Shaping then continues analogously for the remaining Hiragana Japanese sub-run, and the result is inserted into ShapeResult
as well.
The section Text Shaping illustrates that font selection during shaping is part of an iterative process, which first tries to use as many glyphs as possible from the primary font, then in subsequent iterations proceeds to fill gaps from the secondary font and so on until there are no more so called .notdef
glyphs, i.e. no more boxes of text for which no glyph was found.
FontFallbackIterator
meets the needs of HarfBuzzShaper to deliver new fonts to fill such gaps. FontFallbackIterator
is an iterator style API, which on calling next()
will deliver the first suitable font to try. A FontFallbackList
is the internal representation of fonts resolved from the CSS font-family:
property. FontFallbackList
attempts to resolve font family names from the CSS font-family:
property in descending order. It tries to find them among the list of available web fonts which were declared by @font-face
rules or added to the document using the FontFace
JavaScript API. If a requested font family is not found among web fonts, system fonts are searched next. This behavior matches the requirements of the font style matching algorithm of the CSS Fonts specification, which mandates to prioritize web fonts over system fonts. Some additional details can be found in LocaleInFonts.md.
FontFallbackIterator
is intialized with a FontFallbackList
and starts retrieving fonts from this list as its first source for fonts. If during shaping a run of text HarfBuzzShaper
keeps requesting additional fonts after FontFallbackList
is exhausted, this means that HarfBuzzShaper
still tries to fill gaps in the run. In other words, the fonts specified in font-family
did not have sufficient glyph coverage to draw the whole run of text on the screen. In this situation, system font fallback is invoked, which means attempting to find a surrogate font which contains those glyphs that were missing so far. To this end FontFallbackIterator
calls FontCache::FallbackFontForCharacter()

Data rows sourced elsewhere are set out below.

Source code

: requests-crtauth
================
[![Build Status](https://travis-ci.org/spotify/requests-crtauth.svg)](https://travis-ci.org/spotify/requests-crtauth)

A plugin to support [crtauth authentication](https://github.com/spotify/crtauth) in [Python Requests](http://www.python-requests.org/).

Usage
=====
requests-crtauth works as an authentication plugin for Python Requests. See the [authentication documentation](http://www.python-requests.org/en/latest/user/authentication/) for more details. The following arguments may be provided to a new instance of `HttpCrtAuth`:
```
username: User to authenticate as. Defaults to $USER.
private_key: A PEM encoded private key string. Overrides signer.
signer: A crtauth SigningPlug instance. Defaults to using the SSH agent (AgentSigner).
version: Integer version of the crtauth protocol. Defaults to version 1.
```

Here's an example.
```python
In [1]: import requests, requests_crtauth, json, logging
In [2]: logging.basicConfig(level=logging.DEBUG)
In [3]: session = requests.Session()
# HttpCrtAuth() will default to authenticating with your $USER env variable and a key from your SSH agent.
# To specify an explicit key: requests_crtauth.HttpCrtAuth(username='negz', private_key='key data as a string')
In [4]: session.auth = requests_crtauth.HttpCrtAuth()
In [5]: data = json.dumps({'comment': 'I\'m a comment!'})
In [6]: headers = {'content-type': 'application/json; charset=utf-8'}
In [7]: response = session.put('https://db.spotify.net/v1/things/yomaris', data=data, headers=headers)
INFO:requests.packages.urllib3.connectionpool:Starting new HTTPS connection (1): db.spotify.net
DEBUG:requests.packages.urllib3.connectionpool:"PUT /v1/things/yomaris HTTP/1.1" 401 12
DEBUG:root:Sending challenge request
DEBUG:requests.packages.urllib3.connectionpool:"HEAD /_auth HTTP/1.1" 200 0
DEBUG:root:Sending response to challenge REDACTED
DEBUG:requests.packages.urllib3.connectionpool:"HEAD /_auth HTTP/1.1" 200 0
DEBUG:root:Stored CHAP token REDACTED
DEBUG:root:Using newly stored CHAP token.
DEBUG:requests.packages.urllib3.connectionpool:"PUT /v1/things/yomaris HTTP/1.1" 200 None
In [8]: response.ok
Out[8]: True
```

in order to retrieve a font that has a glyph for the requested Unicode character. This means, beyond what is listed in font-family
there are additional system fonts pulled in to the shaping process.
In summary, FontFallbackIterator
feeds fonts from the CSS font-family
list as well as system fallback fonts to HarfBuzzShaper
for use in the shaping iterations until ideally all gaps are filled and the full text run can be drawn with the correct glyphs. When there are gaps, and the .notdef tofu character must be rendered, the primary font is used for this.